*Records for the exercise*
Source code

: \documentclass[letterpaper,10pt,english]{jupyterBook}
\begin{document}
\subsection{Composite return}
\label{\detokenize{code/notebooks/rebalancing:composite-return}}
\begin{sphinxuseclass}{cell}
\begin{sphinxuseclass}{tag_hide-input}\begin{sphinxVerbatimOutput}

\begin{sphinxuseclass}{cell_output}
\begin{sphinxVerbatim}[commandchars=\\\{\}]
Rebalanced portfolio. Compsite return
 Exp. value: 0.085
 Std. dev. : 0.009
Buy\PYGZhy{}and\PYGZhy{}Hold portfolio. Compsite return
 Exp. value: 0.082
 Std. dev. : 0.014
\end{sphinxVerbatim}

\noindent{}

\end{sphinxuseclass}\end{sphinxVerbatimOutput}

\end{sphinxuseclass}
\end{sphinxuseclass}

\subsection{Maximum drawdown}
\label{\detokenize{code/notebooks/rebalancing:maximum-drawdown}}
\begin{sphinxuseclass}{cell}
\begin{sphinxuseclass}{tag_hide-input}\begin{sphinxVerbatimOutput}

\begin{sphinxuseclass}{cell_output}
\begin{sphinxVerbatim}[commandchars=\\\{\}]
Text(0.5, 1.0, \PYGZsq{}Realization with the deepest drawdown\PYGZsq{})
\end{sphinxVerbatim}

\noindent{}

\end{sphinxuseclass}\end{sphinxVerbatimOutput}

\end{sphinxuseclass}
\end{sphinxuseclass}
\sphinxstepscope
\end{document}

*Problem requirements*
The full listing above needs to be retyped exactly.

*Answer to this exercise*
Source code

: \documentclass[letterpaper,10pt,english]{jupyterBook}
\begin{document}
\subsection{Composite return}
\label{\detokenize{code/notebooks/rebalancing:composite-return}}
\begin{sphinxuseclass}{cell}
\begin{sphinxuseclass}{tag_hide-input}\begin{sphinxVerbatimOutput}

\begin{sphinxuseclass}{cell_output}
\begin{sphinxVerbatim}[commandchars=\\\{\}]
Rebalanced portfolio. Compsite return
 Exp. value: 0.085
 Std. dev. : 0.009
Buy\PYGZhy{}and\PYGZhy{}Hold portfolio. Compsite return
 Exp. value: 0.082
 Std. dev. : 0.014
\end{sphinxVerbatim}

\noindent{}

\end{sphinxuseclass}\end{sphinxVerbatimOutput}

\end{sphinxuseclass}
\end{sphinxuseclass}

\subsection{Maximum drawdown}
\label{\detokenize{code/notebooks/rebalancing:maximum-drawdown}}
\begin{sphinxuseclass}{cell}
\begin{sphinxuseclass}{tag_hide-input}\begin{sphinxVerbatimOutput}

\begin{sphinxuseclass}{cell_output}
\begin{sphinxVerbatim}[commandchars=\\\{\}]
Text(0.5, 1.0, \PYGZsq{}Realization with the deepest drawdown\PYGZsq{})
\end{sphinxVerbatim}

\noindent{}

\end{sphinxuseclass}\end{sphinxVerbatimOutput}

\end{sphinxuseclass}
\end{sphinxuseclass}
\sphinxstepscope
\end{document}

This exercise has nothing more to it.